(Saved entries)
-.-.-

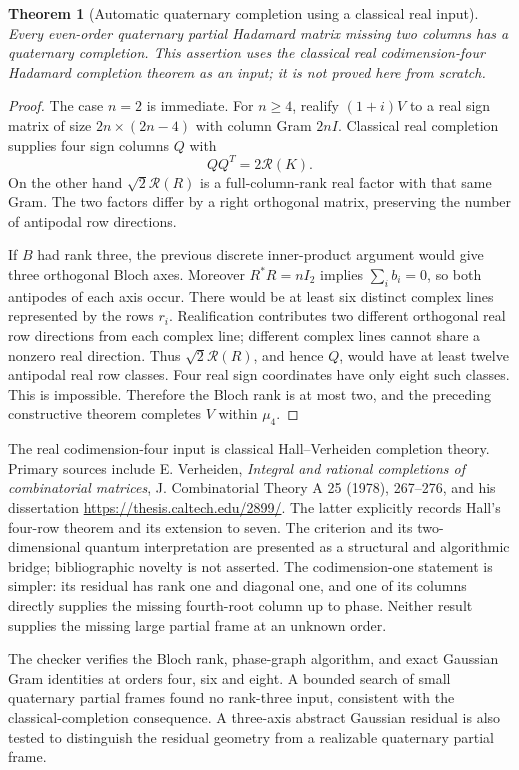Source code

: \documentclass[11pt]{article}
\newtheorem{theorem}{Theorem}[section]
\begin{document}
\begin{theorem}[Automatic quaternary completion using a classical real input]
Every even-order quaternary partial Hadamard matrix missing two
columns has a quaternary completion.
This assertion uses the classical real codimension-four Hadamard
completion theorem as an input; it is not proved here from scratch.
\end{theorem}
\begin{proof}
The case $n=2$ is immediate. For $n\ge4$, realify $(1+i)V$ to a
real sign matrix of size $2n\times(2n-4)$ with column Gram $2nI$.
Classical real completion supplies four sign columns $Q$ with
\[
 QQ^T=2\mathcal R(K).
\]
On the other hand $\sqrt2\mathcal R(R)$ is a full-column-rank real
factor with that same Gram. The two factors differ by a right
orthogonal matrix, preserving the number of antipodal row directions.

If $B$ had rank three, the previous discrete inner-product argument
would give three orthogonal Bloch axes. Moreover $R^*R=nI_2$
implies $\sum_i b_i=0$, so both antipodes of each axis occur.
There would be at least six distinct complex lines represented by
the rows $r_i$. Realification contributes two different orthogonal
real row directions from each complex line; different complex lines
cannot share a nonzero real direction. Thus
$\sqrt2\mathcal R(R)$, and hence $Q$, would have at least twelve
antipodal real row classes. Four real sign coordinates have only
eight such classes. This is impossible. Therefore the Bloch rank is
at most two, and the preceding constructive theorem completes $V$
within $\mu_4$.
\end{proof}

The real codimension-four input is classical Hall--Verheiden
completion theory. Primary sources include E. Verheiden,
\emph{Integral and rational completions of combinatorial matrices},
J. Combinatorial Theory A 25 (1978), 267--276, and his dissertation
\url{https://thesis.caltech.edu/2899/}. The latter explicitly records
Hall's four-row theorem and its extension to seven. The criterion
and its two-dimensional quantum interpretation are presented as a
structural and algorithmic bridge; bibliographic novelty is not asserted.
The codimension-one statement is simpler: its residual has rank one
and diagonal one, and one of its columns directly supplies the
missing fourth-root column up to phase. Neither result supplies
the missing large partial frame at an unknown order.

The checker verifies the Bloch rank, phase-graph algorithm, and exact
Gaussian Gram identities at orders four, six and eight. A bounded
search of small quaternary partial frames found no rank-three input,
consistent with the classical-completion consequence. A three-axis
abstract Gaussian residual is also tested to distinguish the
residual geometry from a realizable quaternary partial frame.
\end{document}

-.-.-

* _WHAT YOU ARE ASKED TO DO_: Find the string "orthogonal" in the entries above. Copy each line where it occurs.

* _TASK RESPONSE_:
orthogonal matrix, preserving the number of antipodal row directions.
would give three orthogonal Bloch axes. Moreover $R^*R=nI_2$
the rows $r_i$. Realification contributes two different orthogonal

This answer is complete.